わが国の経済が金融・経済政策による景気へのプラス効果の期待感がある中で、紙パルプ業界においては需要構造の変化が拡大し長期的な市場縮小傾向が続くと想定されています。当社はこの厳しい経営環境下、「創意工夫」を重ね、「全員参加の経営」で難局を乗り切る所存です。
当社はメーカーとお客さまをつなぐ代理店としての機能をさらに高めていきます。市場や社会が求めているものを的確にとらえ、三菱製紙のみならず北越紀州製紙、大王製紙などの各製紙メーカーの強みを活かせるような、より強力な販売システムを構築したいと考えております。

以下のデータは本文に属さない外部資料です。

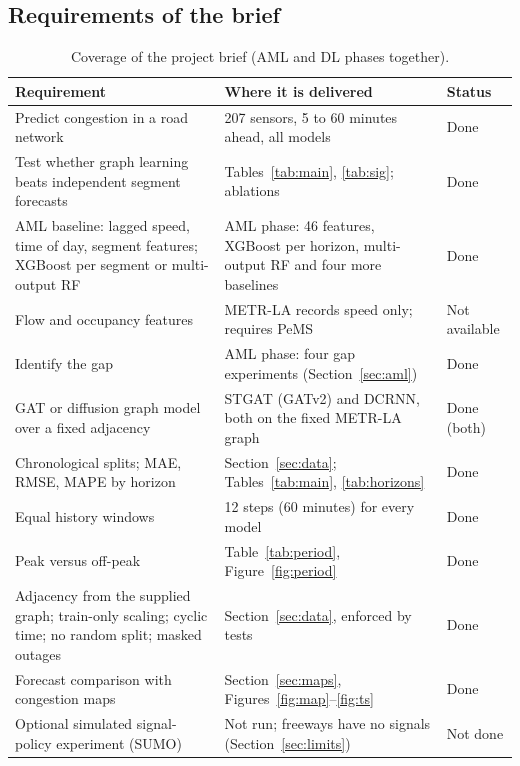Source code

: \documentclass[11pt,a4paper]{article}
\begin{document}
\subsection{Requirements of the brief}
\begin{table}[H]
\centering
\caption{Coverage of the project brief (AML and DL phases together).}
\label{tab:brief}
\small
\begin{tabularx}{\linewidth}{@{}p{4.6cm}Xl@{}}
\toprule
Requirement & Where it is delivered & Status \\
\midrule
Predict congestion in a road network & 207 sensors, 5 to 60 minutes ahead, all models & \textcolor{good}{Done} \\
Test whether graph learning beats independent segment forecasts & Tables~\ref{tab:main}, \ref{tab:sig}; ablations & \textcolor{good}{Done} \\
AML baseline: lagged speed, time of day, segment features; XGBoost per segment or multi-output RF & AML phase: 46 features, XGBoost per horizon, multi-output RF and four more baselines & \textcolor{good}{Done} \\
Flow and occupancy features & METR-LA records speed only; requires PeMS & \textcolor{warn}{Not available} \\
Identify the gap & AML phase: four gap experiments (Section~\ref{sec:aml}) & \textcolor{good}{Done} \\
GAT or diffusion graph model over a fixed adjacency & STGAT (GATv2) and DCRNN, both on the fixed METR-LA graph & \textcolor{good}{Done (both)} \\
Chronological splits; MAE, RMSE, MAPE by horizon & Section~\ref{sec:data}; Tables~\ref{tab:main}, \ref{tab:horizons} & \textcolor{good}{Done} \\
Equal history windows & 12 steps (60 minutes) for every model & \textcolor{good}{Done} \\
Peak versus off-peak & Table~\ref{tab:period}, Figure~\ref{fig:period} & \textcolor{good}{Done} \\
Adjacency from the supplied graph; train-only scaling; cyclic time; no random split; masked outages & Section~\ref{sec:data}, enforced by \NTests{} tests & \textcolor{good}{Done} \\
Forecast comparison with congestion maps & Section~\ref{sec:maps}, Figures~\ref{fig:map}--\ref{fig:ts} & \textcolor{good}{Done} \\
Optional simulated signal-policy experiment (SUMO) & Not run; freeways have no signals (Section~\ref{sec:limits}) & \textcolor{warn}{Not done} \\
\bottomrule
\end{tabularx}
\end{table}
\end{document}

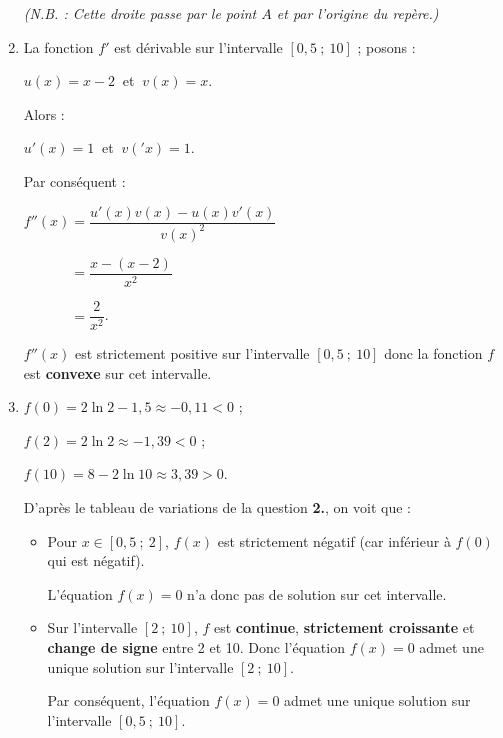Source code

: \begin{corrige}
\begin{enumerate}
          \textit{(N.B. : Cette droite passe par le point $A$ et par l'origine du repère.)}
          \par
          \item %
          La fonction $f'$ est dérivable sur l'intervalle $[0,5~;~10]$ ; posons :
          \par
          $u(x)=x-2\ $ et $\ v(x)=x.$
          \par
          Alors :
          \par
          $u'(x)=1\ $ et $\ v('x)=1$.
          \par
          Par conséquent :
          \par
          $f''(x)=\dfrac{u'(x)v(x)-u(x)v'(x)}{v(x)^2}$
          \par
          $\phantom{f''(x)}=\dfrac{x-(x-2)}{x^2}$
          \par
          $\phantom{f''(x)}=\dfrac{2}{x^2}$.
          \par
          $f''(x)$ est strictement positive  sur l'intervalle $[0,5~;~10]$ donc la fonction $f$ est \textbf{convexe} sur cet intervalle.
          \item %
          $f(0)=2\ln2-1,5 \approx -0,11 < 0$ ;
          \par
          $f(2)=2\ln2 \approx -1,39 < 0$ ;
          \par
          $f(10)= 8-2\ln10 \approx 3,39 >0$.
          \par
          D'après le tableau de variations de la question \textbf{2.}, on voit que :
          \par
          \begin{itemize}
               \item
               Pour $x \in [0,5~;~2]$, $f(x)$ est strictement négatif (car inférieur à $f(0)$ qui est négatif).
               \par
               L'équation $f(x)=0$ n'a donc pas de solution sur cet intervalle.
               \item
               Sur l'intervalle $[2~;~10]$, $f$ est \textbf{continue}, \textbf{strictement croissante} et \textbf{change de signe} entre 2 et 10. Donc l'équation $f(x)=0$ admet une unique solution sur l'intervalle $[2~;~10]$.
               \par
               Par conséquent, l'équation $f(x)=0$ admet une unique solution sur l'intervalle $[0,5~;~10]$.

\end{itemize}
\end{enumerate}
\end{corrige}
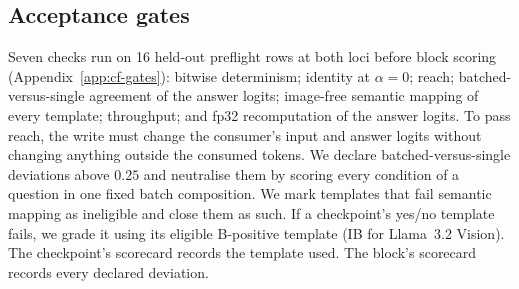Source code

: \subsection{Acceptance gates}
\label{sec:gates}

Seven checks run on 16 held-out preflight rows at both loci before block scoring (Appendix~\ref{app:cf-gates}): bitwise determinism; identity at $\alpha=0$; reach; batched-versus-single agreement of the answer logits; image-free semantic mapping of every template; throughput; and fp32 recomputation of the answer logits. To pass reach, the write must change the consumer's input and answer logits without changing anything outside the consumed tokens. We declare batched-versus-single deviations above $0.25$ and neutralise them by scoring every condition of a question in one fixed batch composition. We mark templates that fail semantic mapping as ineligible and close them as such. If a checkpoint's yes/no template fails, we grade it using its eligible B-positive template (IB for Llama~3.2 Vision). The checkpoint's scorecard records the template used. The block's scorecard records every declared deviation.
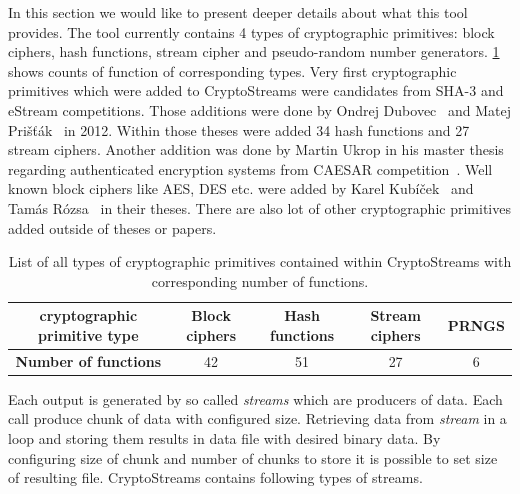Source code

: \documentclass[
    digital,    %
    oneside,    %
    color,
    11pt,
    nocover,
    notable,
    nolof,
    nolot,
    final
]{fithesis3}
\begin{document}
In this section we would like to present deeper details about what this tool provides. The tool currently contains 4 types of cryptographic primitives: block ciphers, hash functions, stream cipher and pseudo-random number generators. \cref{table:all-cryptoprimitives}  shows counts of function of corresponding types. Very first cryptographic primitives which were added to CryptoStreams were candidates from SHA-3 and eStream competitions. Those additions were done by Ondrej Dubovec~\cite{Dubovec2012thesis} and Matej Prišťák~\cite{Pristak2012thesis} in 2012. Within those theses were added 34 hash functions and 27 stream ciphers. Another addition was done by Martin Ukrop in his master thesis~\cite{Ukrop2016thesis} regarding authenticated encryption systems from CAESAR competition~\cite{caesar-competition}. Well known block ciphers like AES, DES etc. were added by Karel Kubíček~\cite{Kubicek2017thesis} and Tamás Rózsa~\cite{Rozsa2018thesis} in their theses. There are also lot of other cryptographic primitives added outside of theses or papers.

\begin{table}[t]
	\centering	
	\begin{tabular}{c|c c c c}
		\textbf{\large cryptographic primitive type} &  Block ciphers &  Hash functions &  Stream ciphers &  PRNGS  \\ \hline
		\textbf{\large Number of functions} & 42	&	51		&		27	&		6	\\
		
	\end{tabular}
	\caption{List of all types of cryptographic primitives contained within CryptoStreams with corresponding number of functions.}
	\label{table:all-cryptoprimitives}
\end{table}

Each output is generated by so called \textit{streams} which are producers of data. Each call produce chunk of data with configured size. Retrieving data from \textit{stream} in a loop and storing them results in data file with desired binary data. By configuring size of chunk and number of chunks to store it is possible to set size of resulting file. CryptoStreams contains following types of streams.
\end{document}
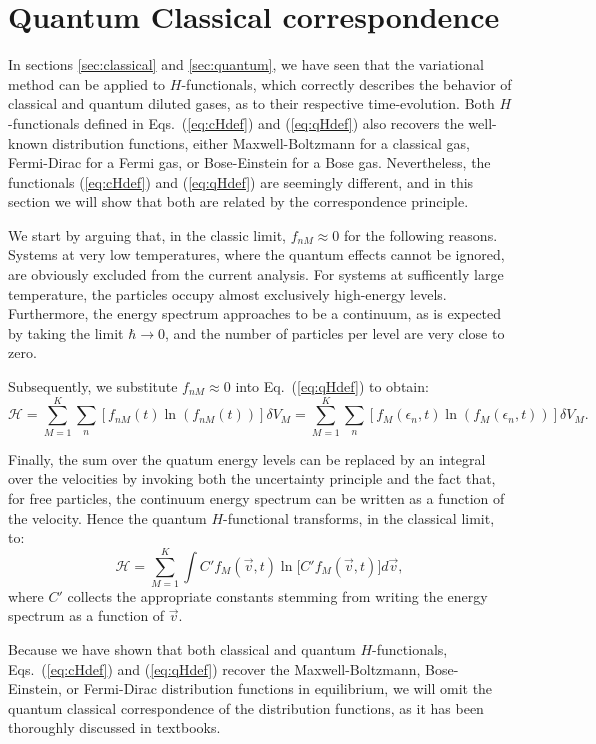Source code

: 

\section{Quantum Classical correspondence}\label{sec:qccorrespondence}

In sections \ref{sec:classical} and \ref{sec:quantum}, we have seen that the variational
method can be applied to $H$-functionals, which correctly describes the behavior of
classical and quantum diluted gases, as to their respective time-evolution.
Both $H$-functionals defined in Eqs.~(\ref{eq:cHdef}) and
(\ref{eq:qHdef}) also recovers the well-known distribution functions, either Maxwell-Boltzmann
for a classical gas, Fermi-Dirac for a Fermi gas, or Bose-Einstein for a Bose gas. Nevertheless,
the functionals (\ref{eq:cHdef}) and
(\ref{eq:qHdef}) are seemingly different, and in this section we will show that both are
related by the correspondence principle.

We start by arguing that, in the classic limit, $f_{nM}\approx0$ for the following reasons.
Systems at very low temperatures, where the quantum effects cannot be ignored, are obviously excluded
from the current analysis. For systems at sufficently large temperature, the particles
occupy almost exclusively high-energy levels. 
Furthermore, the energy spectrum approaches to be a continuum, as is expected by taking the limit
$\hbar\to0$, and the number of particles per level are very close to zero.

Subsequently, we substitute $f_{nM}\approx0$ into Eq.~(\ref{eq:qHdef}) to obtain:
%
\begin{equation}\label{h-quantic2}
    \mathcal{H}= \sum_{M=1}^{K} \sum_n
    \left[ f_{nM}(t)\ln \left(f_{nM}(t)\right)\right] \delta V_M
    =\sum_{M=1}^{K} \sum_n
    \left[ f_{M}(\epsilon_n,t) \ln \left( f_{M}(\epsilon_n,t)\right)\right] \delta V_M.
\end{equation}
%

Finally, the sum over the quatum energy levels can be replaced by an integral over the velocities
by invoking both the uncertainty principle and the fact that, for free particles, the continuum
energy spectrum
can be written as a function of the velocity. Hence the quantum $H$-functional
transforms, in the classical limit, to:
%
\begin{equation}\label{eq:qHclassLim}
    \mathcal{H}= \sum_{M=1}^{K}\int C'f_M(\vec v,t)\ln\big[C' f_M(\vec v,t)\big] d\vec v,
\end{equation}
%
where $C'$ collects the appropriate constants stemming from writing the energy spectrum as
a function of $\vec v$.

Because we have shown that both classical and quantum $H$-functionals, Eqs.~(\ref{eq:cHdef}) and
(\ref{eq:qHdef}) recover the Maxwell-Boltzmann, Bose-Einstein, or Fermi-Dirac distribution
functions in equilibrium, we will omit the quantum classical correspondence of the distribution functions,
as it has been thoroughly discussed in textbooks.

今後も開かれた販売会社として、洋紙販売事業を基軸としていくことに変わりはありませんが、これまで取り組んできている環境事業やSafty&Health事業が着実に育っていますので、さらなる発展に向けて注力してまいります。
販売機能や商品開発機能の強化とサービスの充実を図り、お客さまをはじめすべてのステークホルダーの期待に応えられるよう、努めていきます。そのためには、お客さまとの関係強化、新ビジネスモデルの構築、新事業の展開、高付加価値商品の拡販を積極的に進めると同時に、業務プロセスの合理化や物流システムの再構築等も推進してまいります。
困難な状況においてこそ、ガバナンスや危機管理、基本的人権の尊重、公正な事業のための教育と監査、働きやすい仕事環境の整備、安全安心な商材の提供、地域社会との連携と社会貢献などを疎かにしてはならないと考えています。
環境課題への取り組みにつきましては2001年からISO14001環境マネジメントシステムを運用しており、2002年に国内流通業として最初にFSC®森林認証紙の販売を始めました。2013年より環境事業の一環として、FSC応援プロジェクトを運営しFSCの認知度向上と利用の促進のためにさまざまなイベントも開催しています。従業員自らが森を知ることから始めようと森林保全ボランティア作業を定期的に開催し、環境をキーワードに産学連携や地域連携も始めました。
持続可能な社会の実現に欠かすことのできない取り組みは従業員による環境改善活動だけに止まることはできません。一昨年、昨年と、経営者と従業員によるワークショップを2回開催し当社の課題や強み、めざすべき姿を議論しました。今までの発想から一歩踏み出して、事業を通じて社会的課題の解決に貢献できる商材やサービスをお客さまや消費者、地域との対話、協働によって創造していく。サプライチェーン全体で最適化する。こうした取り組みが当社の企業価値向上に結び付くものと考えております。
当社の基盤は人です。従業員の成長がなくては事業の発展や社会的課題の解決はできません。主体的に判断、行動できる人財を育成する教育プログラムを充実させていますが、今後も知識面だけでなく意識面の高揚に重点を置きたいと思います。私は従業員に「情熱・熱意」を呼び掛けています。何事に対しても熱意を持ち、すべての人に対して関心と愛情を注ぐことによって道は拓けると信じています。